From the data that follows, report how many lines hold the string "subsubsection", giving only the number.
··········
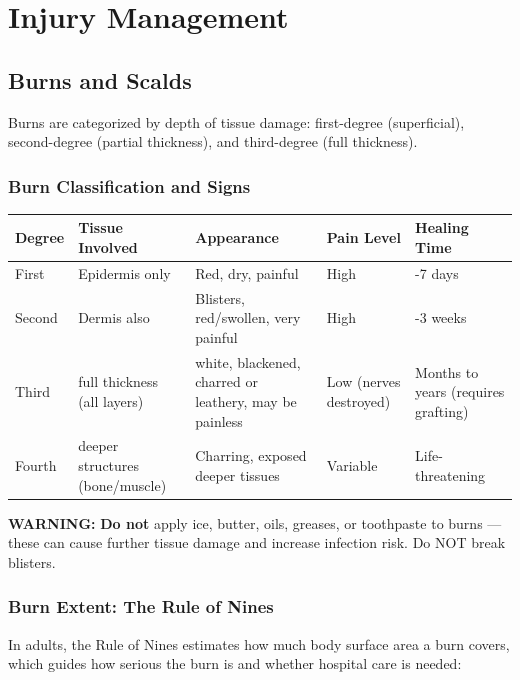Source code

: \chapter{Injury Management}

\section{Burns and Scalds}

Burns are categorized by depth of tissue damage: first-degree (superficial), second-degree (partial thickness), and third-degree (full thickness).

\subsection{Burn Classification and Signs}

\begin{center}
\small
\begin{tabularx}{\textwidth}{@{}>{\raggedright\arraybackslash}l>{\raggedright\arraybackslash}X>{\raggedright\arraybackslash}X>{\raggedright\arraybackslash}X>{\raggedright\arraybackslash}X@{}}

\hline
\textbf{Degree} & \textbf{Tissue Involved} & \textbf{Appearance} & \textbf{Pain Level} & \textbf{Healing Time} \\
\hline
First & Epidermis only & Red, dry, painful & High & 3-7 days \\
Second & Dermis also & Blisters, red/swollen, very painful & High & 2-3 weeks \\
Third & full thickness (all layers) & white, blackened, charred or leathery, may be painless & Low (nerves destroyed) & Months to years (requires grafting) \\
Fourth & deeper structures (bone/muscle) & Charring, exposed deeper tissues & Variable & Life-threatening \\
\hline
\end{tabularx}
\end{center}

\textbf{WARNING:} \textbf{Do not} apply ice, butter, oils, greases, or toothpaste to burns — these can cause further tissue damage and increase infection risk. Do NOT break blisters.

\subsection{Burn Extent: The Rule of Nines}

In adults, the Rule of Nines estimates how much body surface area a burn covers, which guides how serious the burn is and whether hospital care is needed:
··········
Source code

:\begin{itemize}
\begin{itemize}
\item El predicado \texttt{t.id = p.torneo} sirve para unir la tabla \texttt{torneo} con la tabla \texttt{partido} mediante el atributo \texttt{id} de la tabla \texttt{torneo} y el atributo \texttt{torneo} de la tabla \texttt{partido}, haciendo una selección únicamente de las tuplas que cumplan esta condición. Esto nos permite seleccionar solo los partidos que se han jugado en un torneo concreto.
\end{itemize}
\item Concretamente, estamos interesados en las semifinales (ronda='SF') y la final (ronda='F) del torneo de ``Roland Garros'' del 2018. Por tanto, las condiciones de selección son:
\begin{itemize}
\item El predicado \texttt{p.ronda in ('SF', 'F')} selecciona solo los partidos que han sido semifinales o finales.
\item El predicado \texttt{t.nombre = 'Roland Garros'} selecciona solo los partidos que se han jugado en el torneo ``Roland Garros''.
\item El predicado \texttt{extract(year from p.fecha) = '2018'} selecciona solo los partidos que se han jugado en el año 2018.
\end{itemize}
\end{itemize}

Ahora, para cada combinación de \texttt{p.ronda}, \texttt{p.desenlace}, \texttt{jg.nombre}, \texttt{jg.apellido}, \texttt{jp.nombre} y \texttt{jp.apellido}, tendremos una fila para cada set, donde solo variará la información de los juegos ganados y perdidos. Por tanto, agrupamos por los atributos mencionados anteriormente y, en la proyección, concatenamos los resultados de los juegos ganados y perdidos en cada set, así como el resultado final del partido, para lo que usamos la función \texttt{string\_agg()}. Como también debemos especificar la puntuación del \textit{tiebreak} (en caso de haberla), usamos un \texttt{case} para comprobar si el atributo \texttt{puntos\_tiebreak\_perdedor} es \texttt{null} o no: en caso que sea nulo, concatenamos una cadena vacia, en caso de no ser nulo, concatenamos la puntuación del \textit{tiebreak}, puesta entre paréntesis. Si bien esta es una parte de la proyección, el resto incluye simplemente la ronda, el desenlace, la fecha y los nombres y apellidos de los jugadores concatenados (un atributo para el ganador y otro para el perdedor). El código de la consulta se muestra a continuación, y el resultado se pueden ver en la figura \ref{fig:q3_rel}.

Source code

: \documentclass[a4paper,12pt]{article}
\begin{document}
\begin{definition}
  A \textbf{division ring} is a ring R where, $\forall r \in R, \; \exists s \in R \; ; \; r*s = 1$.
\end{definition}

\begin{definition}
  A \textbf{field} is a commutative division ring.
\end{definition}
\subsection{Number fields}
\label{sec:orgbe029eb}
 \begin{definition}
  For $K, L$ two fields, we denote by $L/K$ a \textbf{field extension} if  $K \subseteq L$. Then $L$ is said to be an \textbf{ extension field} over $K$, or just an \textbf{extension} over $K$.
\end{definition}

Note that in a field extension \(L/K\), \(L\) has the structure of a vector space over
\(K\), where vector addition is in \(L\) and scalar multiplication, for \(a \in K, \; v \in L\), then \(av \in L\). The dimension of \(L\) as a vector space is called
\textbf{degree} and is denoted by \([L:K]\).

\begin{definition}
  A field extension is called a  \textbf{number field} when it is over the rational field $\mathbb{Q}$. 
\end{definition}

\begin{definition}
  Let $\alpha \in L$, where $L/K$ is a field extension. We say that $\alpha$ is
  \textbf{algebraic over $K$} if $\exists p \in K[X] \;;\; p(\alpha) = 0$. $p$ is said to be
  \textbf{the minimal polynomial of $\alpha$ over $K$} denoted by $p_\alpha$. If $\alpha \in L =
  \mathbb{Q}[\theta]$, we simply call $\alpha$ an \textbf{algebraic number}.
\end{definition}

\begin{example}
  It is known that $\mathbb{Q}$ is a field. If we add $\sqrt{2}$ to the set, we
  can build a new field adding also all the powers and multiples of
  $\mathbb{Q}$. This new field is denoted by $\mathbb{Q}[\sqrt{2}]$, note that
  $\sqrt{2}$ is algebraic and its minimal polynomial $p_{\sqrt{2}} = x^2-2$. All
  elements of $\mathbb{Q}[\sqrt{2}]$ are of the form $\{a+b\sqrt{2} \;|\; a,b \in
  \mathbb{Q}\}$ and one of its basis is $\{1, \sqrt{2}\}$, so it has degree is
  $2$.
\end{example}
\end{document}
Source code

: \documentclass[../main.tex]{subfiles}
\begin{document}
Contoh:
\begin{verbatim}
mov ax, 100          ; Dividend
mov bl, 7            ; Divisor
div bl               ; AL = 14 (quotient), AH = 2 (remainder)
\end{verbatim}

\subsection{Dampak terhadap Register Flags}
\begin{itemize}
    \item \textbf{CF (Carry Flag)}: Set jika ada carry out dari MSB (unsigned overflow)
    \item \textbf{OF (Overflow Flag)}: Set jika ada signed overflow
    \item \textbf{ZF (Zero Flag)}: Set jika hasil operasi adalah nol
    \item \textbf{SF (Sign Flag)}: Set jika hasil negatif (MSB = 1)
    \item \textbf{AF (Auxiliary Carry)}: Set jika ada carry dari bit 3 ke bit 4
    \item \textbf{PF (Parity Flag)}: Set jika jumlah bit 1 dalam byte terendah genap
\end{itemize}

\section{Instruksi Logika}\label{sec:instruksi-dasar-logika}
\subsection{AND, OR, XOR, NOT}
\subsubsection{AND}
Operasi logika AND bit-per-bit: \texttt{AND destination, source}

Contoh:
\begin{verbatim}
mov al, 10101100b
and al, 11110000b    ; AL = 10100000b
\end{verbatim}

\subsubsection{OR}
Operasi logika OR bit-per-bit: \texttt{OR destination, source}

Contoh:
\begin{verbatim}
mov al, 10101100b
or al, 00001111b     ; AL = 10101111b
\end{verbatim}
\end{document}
··········
- Your solution
2